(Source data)
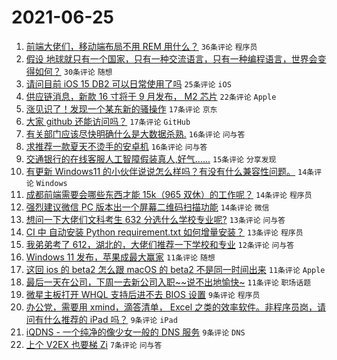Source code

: # 2021-06-25

1. [前端大佬们，移动端布局不用 REM 用什么？](https://www.v2ex.com/t/785701) `36条评论` `程序员`
1. [假设 地球就只有一个国家，只有一种交流语言，只有一种编程语言，世界会变得如何？](https://www.v2ex.com/t/785709) `30条评论` `随想`
1. [请问目前 iOS 15 DB2 可以日常使用了吗](https://www.v2ex.com/t/785687) `25条评论` `iOS`
1. [供应链消息，新款 16 寸将于 9 月发布， M2 芯片](https://www.v2ex.com/t/785749) `22条评论` `Apple`
1. [涨见识了！发现一个某东新的骚操作](https://www.v2ex.com/t/785685) `17条评论` `京东`
1. [大家 github 还能访问吗？](https://www.v2ex.com/t/785675) `17条评论` `GitHub`
1. [有关部门应该尽快明确什么是大数据杀熟.](https://www.v2ex.com/t/785707) `16条评论` `问与答`
1. [求推荐一款夏天不烫手的安卓机](https://www.v2ex.com/t/785664) `16条评论` `问与答`
1. [交通银行的在线客服人工智障假装真人,好气......](https://www.v2ex.com/t/785663) `15条评论` `分享发现`
1. [有更新 Windows11 的小伙伴说说怎么样吗？有没有什么兼容性问题。](https://www.v2ex.com/t/785724) `14条评论` `Windows`
1. [成都前端需要会哪些东西才能 15k（965 双休）的工作呢？](https://www.v2ex.com/t/785688) `14条评论` `程序员`
1. [强烈建议微信 PC 版本出一个屏幕二维码扫描功能](https://www.v2ex.com/t/785684) `14条评论` `微信`
1. [想问一下大佬们文科考生 632 分选什么学校专业呢?](https://www.v2ex.com/t/785721) `13条评论` `问与答`
1. [CI 中 自动安装 Python requirement.txt 如何增量安装？](https://www.v2ex.com/t/785679) `13条评论` `程序员`
1. [我弟弟考了 612，湖北的，大佬们推荐一下学校和专业](https://www.v2ex.com/t/785696) `12条评论` `问与答`
1. [Windows 11 发布，苹果成最大赢家](https://www.v2ex.com/t/785758) `11条评论` `随想`
1. [这回 ios 的 beta2 怎么跟 macOS 的 beta2 不是同一时间出来](https://www.v2ex.com/t/785726) `11条评论` `Apple`
1. [最后一天在公司，下周一去新公司入职~~说不出地愉快~](https://www.v2ex.com/t/785715) `11条评论` `职场话题`
1. [微星主板打开 WHQL 支持后进不去 BIOS 设置](https://www.v2ex.com/t/785739) `9条评论` `程序员`
1. [办公党，需要用 xmind，滴答清单， Excel 之类的效率软件。非程序员岗，请问有什么推荐的 iPad 吗？](https://www.v2ex.com/t/785737) `9条评论` `iPad`
1. [iQDNS - 一个纯净的像少女一般的 DNS 服务](https://www.v2ex.com/t/785666) `9条评论` `DNS`
1. [上个 V2EX 也要梯 Zi](https://www.v2ex.com/t/785755) `7条评论` `问与答`
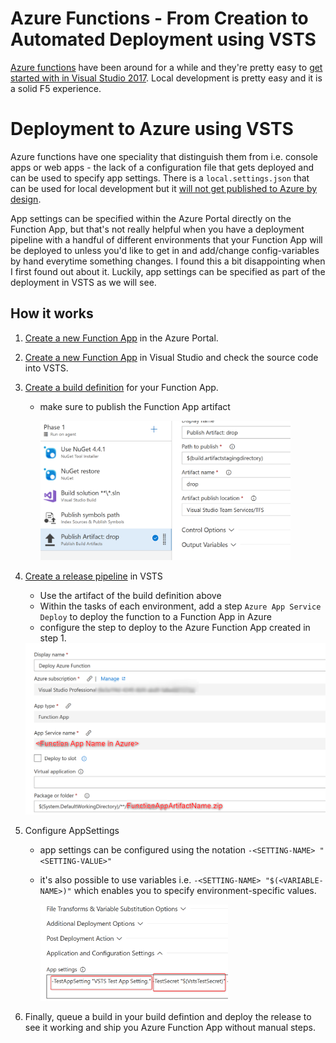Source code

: # Azure Functions - From Creation to Automated Deployment using VSTS
[Azure functions](https://azure.microsoft.com/en-gb/services/functions/) have been around for a while and they're pretty easy to [get started with in Visual Studio 2017](https://docs.microsoft.com/en-us/azure/azure-functions/functions-create-your-first-function-visual-studio). Local development is pretty easy and it is a solid F5 experience.

# Deployment to Azure using VSTS
Azure functions have one speciality that distinguish them from i.e. console apps or web apps - the lack of a configuration file that gets deployed and can be used to specify app settings. There is a `local.settings.json` that can be used for local development but it [will not get published to Azure by design](https://blogs.msdn.microsoft.com/webdev/2017/11/15/improvements-to-azure-functions-in-visual-studio/#ManageApplicationSettings).

App settings can be specified within the Azure Portal directly on the Function App, but that's not really helpful when you have a deployment pipeline with a handful of different environments that your Function App will be deployed to unless you'd like to get in and add/change config-variables by hand everytime something changes. I found this a bit disappointing when I first found out about it. Luckily, app settings can be specified as part of the deployment in VSTS as we will see.

## How it works
1. [Create a new Function App](https://docs.microsoft.com/en-us/azure/azure-functions/functions-create-first-azure-function) in the Azure Portal.
2. [Create a new Function App](https://docs.microsoft.com/en-us/azure/azure-functions/functions-create-your-first-function-visual-studio) in Visual Studio and check the source code into VSTS. 
3. [Create a build definition](https://docs.microsoft.com/en-us/vsts/pipelines/get-started-designer?view=vsts#create-a-build-pipeline) for your Function App.
    -  make sure to publish the Function App artifact

        <img src="img/publish.png" alt="drawing" width="400px">
4. [Create a release pipeline](https://docs.microsoft.com/en-us/vsts/pipelines/get-started-designer?view=vsts#create-a-release-pipeline) in VSTS
    - Use the artifact of the build definition above
    - Within the tasks of each environment, add a step `Azure App Service Deploy` to deploy the function to a Function App in Azure
    - configure the step to deploy to the Azure Function App created in step 1.
    <img src="img/deploy-step-config.png" alt="drawing" width="500px"/>
5. Configure AppSettings
    - app settings can be configured using the notation `-<SETTING-NAME> "<SETTING-VALUE>"`
    - it's also possible to use variables i.e.  `-<SETTING-NAME> "$(<VARIABLE-NAME>)"` which enables you to specify environment-specific values.

        <img src="img/app-settings.png" alt="drawing" width="300px"/>

6. Finally, queue a build in your build defintion and deploy the release to see it working and ship you Azure Function App without manual steps.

» **Directions**:
Repeat only what lies between the start of the data and the end of the line containing "1. [Windows 11", exactly, with pictures left out.

» **Response for this exercise**:
Source code

: # 2021-06-25

1. [前端大佬们，移动端布局不用 REM 用什么？](https://www.v2ex.com/t/785701) `36条评论` `程序员`
1. [假设 地球就只有一个国家，只有一种交流语言，只有一种编程语言，世界会变得如何？](https://www.v2ex.com/t/785709) `30条评论` `随想`
1. [请问目前 iOS 15 DB2 可以日常使用了吗](https://www.v2ex.com/t/785687) `25条评论` `iOS`
1. [供应链消息，新款 16 寸将于 9 月发布， M2 芯片](https://www.v2ex.com/t/785749) `22条评论` `Apple`
1. [涨见识了！发现一个某东新的骚操作](https://www.v2ex.com/t/785685) `17条评论` `京东`
1. [大家 github 还能访问吗？](https://www.v2ex.com/t/785675) `17条评论` `GitHub`
1. [有关部门应该尽快明确什么是大数据杀熟.](https://www.v2ex.com/t/785707) `16条评论` `问与答`
1. [求推荐一款夏天不烫手的安卓机](https://www.v2ex.com/t/785664) `16条评论` `问与答`
1. [交通银行的在线客服人工智障假装真人,好气......](https://www.v2ex.com/t/785663) `15条评论` `分享发现`
1. [有更新 Windows11 的小伙伴说说怎么样吗？有没有什么兼容性问题。](https://www.v2ex.com/t/785724) `14条评论` `Windows`
1. [成都前端需要会哪些东西才能 15k（965 双休）的工作呢？](https://www.v2ex.com/t/785688) `14条评论` `程序员`
1. [强烈建议微信 PC 版本出一个屏幕二维码扫描功能](https://www.v2ex.com/t/785684) `14条评论` `微信`
1. [想问一下大佬们文科考生 632 分选什么学校专业呢?](https://www.v2ex.com/t/785721) `13条评论` `问与答`
1. [CI 中 自动安装 Python requirement.txt 如何增量安装？](https://www.v2ex.com/t/785679) `13条评论` `程序员`
1. [我弟弟考了 612，湖北的，大佬们推荐一下学校和专业](https://www.v2ex.com/t/785696) `12条评论` `问与答`
1. [Windows 11 发布，苹果成最大赢家](https://www.v2ex.com/t/785758) `11条评论` `随想`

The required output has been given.